Finally some good news from St. Paul
Public education has been getting shortchanged in Minnesota for years. That’s why it is heartening to see the state not only direct more dollars to education, but also attempt to address inequities built into the current funding process.
It’s well known that the state’s share of funding schools has failed to keep pace with inflation for the past eight years, shifting more of the burden onto local property taxes. Property taxes for schools have soared from $984 million in 2002 to $2.3 billion this year. During the same time period, state aid increased from $6.1 billion to $7.3 billion.
But just throwing more money at public education isn’t the solution. The dollars need to go where they will have the biggest impact on students, and the state needs to reform how it calculates aid for districts to ensure that all Minnesotans receive a quality education no matter where they live in the state.
The House and Senate take those factors into consideration in their individual education proposals.

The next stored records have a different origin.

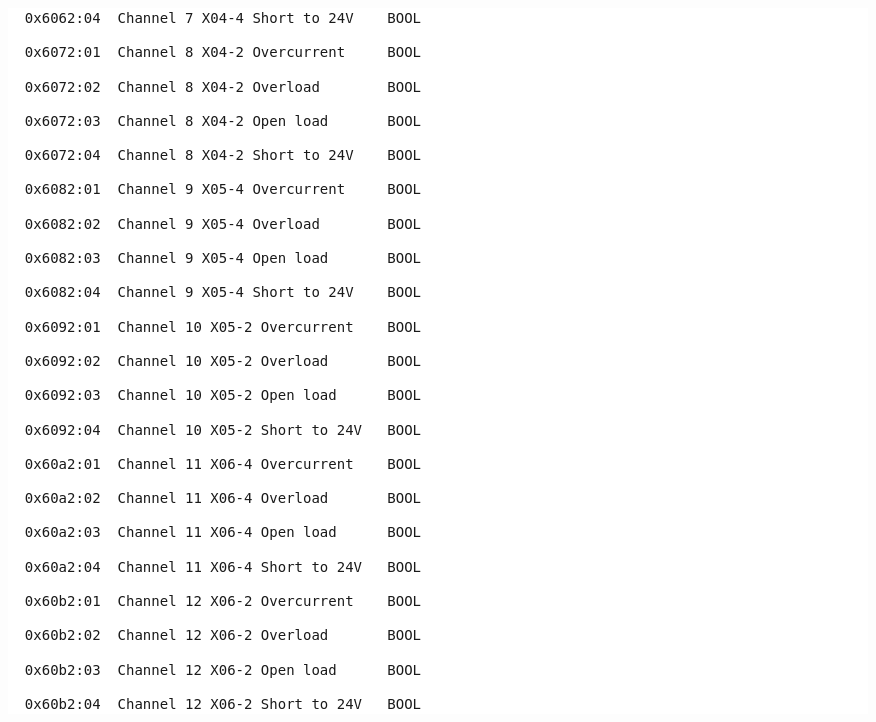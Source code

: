 <tr class="txpdo">
<td ><pre>  0x6062:04  Channel 7 X04-4 Short to 24V    BOOL</pre></td>
</tr>
<tr class="txpdo">
<td ><pre>  0x6072:01  Channel 8 X04-2 Overcurrent     BOOL</pre></td>
</tr>
<tr class="txpdo">
<td ><pre>  0x6072:02  Channel 8 X04-2 Overload        BOOL</pre></td>
</tr>
<tr class="txpdo">
<td ><pre>  0x6072:03  Channel 8 X04-2 Open load       BOOL</pre></td>
</tr>
<tr class="txpdo">
<td ><pre>  0x6072:04  Channel 8 X04-2 Short to 24V    BOOL</pre></td>
</tr>
<tr class="txpdo">
<td ><pre>  0x6082:01  Channel 9 X05-4 Overcurrent     BOOL</pre></td>
</tr>
<tr class="txpdo">
<td ><pre>  0x6082:02  Channel 9 X05-4 Overload        BOOL</pre></td>
</tr>
<tr class="txpdo">
<td ><pre>  0x6082:03  Channel 9 X05-4 Open load       BOOL</pre></td>
</tr>
<tr class="txpdo">
<td ><pre>  0x6082:04  Channel 9 X05-4 Short to 24V    BOOL</pre></td>
</tr>
<tr class="txpdo">
<td ><pre>  0x6092:01  Channel 10 X05-2 Overcurrent    BOOL</pre></td>
</tr>
<tr class="txpdo">
<td ><pre>  0x6092:02  Channel 10 X05-2 Overload       BOOL</pre></td>
</tr>
<tr class="txpdo">
<td ><pre>  0x6092:03  Channel 10 X05-2 Open load      BOOL</pre></td>
</tr>
<tr class="txpdo">
<td ><pre>  0x6092:04  Channel 10 X05-2 Short to 24V   BOOL</pre></td>
</tr>
<tr class="txpdo">
<td ><pre>  0x60a2:01  Channel 11 X06-4 Overcurrent    BOOL</pre></td>
</tr>
<tr class="txpdo">
<td ><pre>  0x60a2:02  Channel 11 X06-4 Overload       BOOL</pre></td>
</tr>
<tr class="txpdo">
<td ><pre>  0x60a2:03  Channel 11 X06-4 Open load      BOOL</pre></td>
</tr>
<tr class="txpdo">
<td ><pre>  0x60a2:04  Channel 11 X06-4 Short to 24V   BOOL</pre></td>
</tr>
<tr class="txpdo">
<td ><pre>  0x60b2:01  Channel 12 X06-2 Overcurrent    BOOL</pre></td>
</tr>
<tr class="txpdo">
<td ><pre>  0x60b2:02  Channel 12 X06-2 Overload       BOOL</pre></td>
</tr>
<tr class="txpdo">
<td ><pre>  0x60b2:03  Channel 12 X06-2 Open load      BOOL</pre></td>
</tr>
<tr class="txpdo">
<td ><pre>  0x60b2:04  Channel 12 X06-2 Short to 24V   BOOL</pre></td>
</tr>
<tr class="txpdo">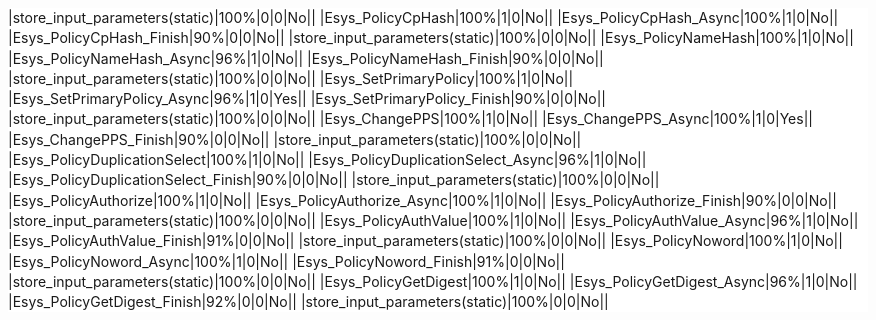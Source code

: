 |store_input_parameters(static)|100%|0|0|No||
|Esys_PolicyCpHash|100%|1|0|No||
|Esys_PolicyCpHash_Async|100%|1|0|No||
|Esys_PolicyCpHash_Finish|90%|0|0|No||
|store_input_parameters(static)|100%|0|0|No||
|Esys_PolicyNameHash|100%|1|0|No||
|Esys_PolicyNameHash_Async|96%|1|0|No||
|Esys_PolicyNameHash_Finish|90%|0|0|No||
|store_input_parameters(static)|100%|0|0|No||
|Esys_SetPrimaryPolicy|100%|1|0|No||
|Esys_SetPrimaryPolicy_Async|96%|1|0|Yes||
|Esys_SetPrimaryPolicy_Finish|90%|0|0|No||
|store_input_parameters(static)|100%|0|0|No||
|Esys_ChangePPS|100%|1|0|No||
|Esys_ChangePPS_Async|100%|1|0|Yes||
|Esys_ChangePPS_Finish|90%|0|0|No||
|store_input_parameters(static)|100%|0|0|No||
|Esys_PolicyDuplicationSelect|100%|1|0|No||
|Esys_PolicyDuplicationSelect_Async|96%|1|0|No||
|Esys_PolicyDuplicationSelect_Finish|90%|0|0|No||
|store_input_parameters(static)|100%|0|0|No||
|Esys_PolicyAuthorize|100%|1|0|No||
|Esys_PolicyAuthorize_Async|100%|1|0|No||
|Esys_PolicyAuthorize_Finish|90%|0|0|No||
|store_input_parameters(static)|100%|0|0|No||
|Esys_PolicyAuthValue|100%|1|0|No||
|Esys_PolicyAuthValue_Async|96%|1|0|No||
|Esys_PolicyAuthValue_Finish|91%|0|0|No||
|store_input_parameters(static)|100%|0|0|No||
|Esys_PolicyNoword|100%|1|0|No||
|Esys_PolicyNoword_Async|100%|1|0|No||
|Esys_PolicyNoword_Finish|91%|0|0|No||
|store_input_parameters(static)|100%|0|0|No||
|Esys_PolicyGetDigest|100%|1|0|No||
|Esys_PolicyGetDigest_Async|96%|1|0|No||
|Esys_PolicyGetDigest_Finish|92%|0|0|No||
|store_input_parameters(static)|100%|0|0|No||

For instance, both bills invest in early learning by providing free, all-day kindergarten for children. Studies show focusing resources in the early years is one of the most effective ways of narrowing the achievement gap between poor students and their peers. In the same vein, both bills include money for early-childhood scholarships for low-income families.
Another key component both bills share in common is tweaking the existing state aid formula to provide more equitable funding for public schools. The House accomplishes this by changing the formula to provide more revenue for poorer districts while the Senate approach creates a uniform, statewide general education levy. As part of the package, the Senate also includes a provision for $150 million in property tax relief.
Under the Senate plan, the effect is to distribute state aid where it is needed most while protecting property owners from paying additional taxes.
Both the House and Senate approaches attempt to eliminate the patchwork of school funding that has emerged since the elimination of the statewide education levy in 2003. Numerous districts have been forced to go to voters for local levies and that has created wide disparities between the haves and have-nots. Northern Minnesota districts simply lack the same tax base that their metro counterparts have and are unable to generate the same tax dollars through operating levies.
Providing more dollars for education and creating a more equitable system for funding public schools benefits the entire state. It’s a long overdue investment in our future and will help guarantee Minnesota remains a leader in education instead of falling further behind.